Changing the Landscape Through Research and Determination

How a CU Anschutz physician-researcher is working to eliminate disparities in Colorado’s healthcare system.

The life of Lilia Cervantes, MD '05, BA '01, was drastically changed before she was even born. About a week before her birth, her parents immigrated from Mexico to Colorado. As a child, the significance of this event may have eluded Cervantes. In time, she would discover just how different her life was compared to others in the Latino community. Cervantes is an internal medicine hospitalist, researcher and associate professor in the Department of Medicine at the University of Colorado Anschutz Medical Campus. She is also the campus’s first director of immigrant health. Her research is focused on health disparities for underserved communities, including racial and ethnic minoritized individuals and undocumented immigrants.
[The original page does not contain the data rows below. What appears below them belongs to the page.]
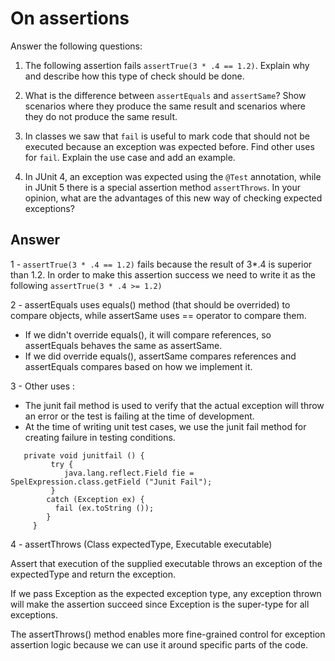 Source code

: # On assertions

Answer the following questions:

1. The following assertion fails `assertTrue(3 * .4 == 1.2)`. Explain why and describe how this type of check should be done.

2. What is the difference between `assertEquals` and `assertSame`? Show scenarios where they produce the same result and scenarios where they do not produce the same result.

3. In classes we saw that `fail` is useful to mark code that should not be executed because an exception was expected before. Find other uses for `fail`. Explain the use case and add an example.

4. In JUnit 4, an exception was expected using the `@Test` annotation, while in JUnit 5 there is a special assertion method `assertThrows`. In your opinion, what are the advantages of this new way of checking expected exceptions?

## Answer
1 - `assertTrue(3 * .4 == 1.2)` fails because the result of 3*.4 is superior than 1.2. In order to make this assertion success we need to write it as the following `assertTrue(3 * .4 >= 1.2)`

2 - assertEquals uses equals() method (that should be overrided) to compare objects, while assertSame uses == operator to compare them.
 - If we didn't override equals(), it will compare references, so assertEquals behaves the same as assertSame.
 - If we did override equals(), assertSame compares references and assertEquals compares based on how we implement it.

3 -  Other uses :
- The junit fail method is used to verify that the actual exception will throw an error or the test is failing at the time of development.
- At the time of writing unit test cases, we use the junit fail method for creating failure in testing conditions.

```public class JunitFail {
   private void junitfail () {
         try {
            java.lang.reflect.Field fie = SpelExpression.class.getField ("Junit Fail");
         }
        catch (Exception ex) {
          fail (ex.toString ());
        }
     }
```

4 - assertThrows (Class<T> expectedType, Executable executable)
 
 Assert that execution of the supplied executable throws an exception of the expectedType and return the exception.
 
If we pass Exception as the expected exception type, any exception thrown will make the assertion succeed since Exception is the super-type for all exceptions.
 
The assertThrows() method enables more fine-grained control for exception assertion logic because we can use it around specific parts of the code.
She was born at Denver Health and grew up near the Valverde neighborhood. Her family didn’t have much money, but took solace in their diverse community.

“Oftentimes kids would come to my house to have dinner, because my family always had dinner,” she said, pointing out that other families in the neighborhood often didn’t have enough to eat. Even as a child, Cervantes wanted to help people in her community. “Walking to and from school, I could see Denver Health. From a very young age, I knew I wanted to be a physician.”

A University of Colorado alumna, Cervantes graduated from CU Boulder with a degree in molecular biology. She then earned a medical degree and completed an internal medicine residency at CU Anschutz. Desiring to help uninsured and socially marginalized individuals and groups, she went back to her roots to work at Denver Health as an internal medicine hospitalist.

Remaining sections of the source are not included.